I am given the following bond: and need to fit the Vasicek model to this data.

My attempt is the following:

# ...  imports
years = np.array([1, 2, 3, 4, 7, 10])
pric = np.array([0, .93, .85, .78, .65, .55, .42])


X = sympy.symbols("a b sigma")
a, b, s = X
rt1_rt = np.diff(pric)
ab_rt = np.array([a*(b-r) for r in pric[1:] ])
term = rt1_rt - ab_rt

def normpdf(x, mean, sd):
    var = sd**2
    denom = (2*sym.pi*var)**.5
    num = sym.E**(-(x-mean)**2/(2*var))
    return num/denom

pdfs = np.array([sym.log(normpdf(x, 0, s)) for x in term])
func = 0
for el in pdfs:
    func += el
func = func.factor()
lmd = sym.lambdify(X, func)
def target_fun(params):
    return lmd(*params)
result = scipy.optimize.least_squares(target_fun, [10, 10, 10])

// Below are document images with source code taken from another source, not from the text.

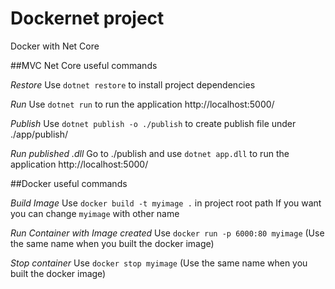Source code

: # Dockernet project
Docker with Net Core


##MVC Net Core useful commands

*Restore* 
Use `dotnet restore` to install project dependencies

*Run*
Use `dotnet run` to run the application http://localhost:5000/

*Publish*
Use `dotnet publish -o ./publish` to create publish file under ./app/publish/

*Run published .dll*
Go to ./publish and use `dotnet app.dll` to run the application http://localhost:5000/

##Docker useful commands

*Build Image*
Use `docker build -t myimage .` in project root path
If you want you can change `myimage` with other name

*Run Container with Image created*
Use `docker run -p 6000:80 myimage` (Use the same name when you built the docker image)

*Stop container*
Use `docker stop myimage` (Use the same name when you built the docker image)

I don't think that it outputs correct solution.

Solution

Your code is almost correct. You want to maximize your function, therefore you need to place minus sign in front of lmd in your function.

def target_fun(params):
        return -lmd(*params)

Additionally, the initial values are usually set to less than 1. Picking 10 is not the best choice as the algorithm might converge to a saddle point. Consider [0.01, 0.01, 0.01].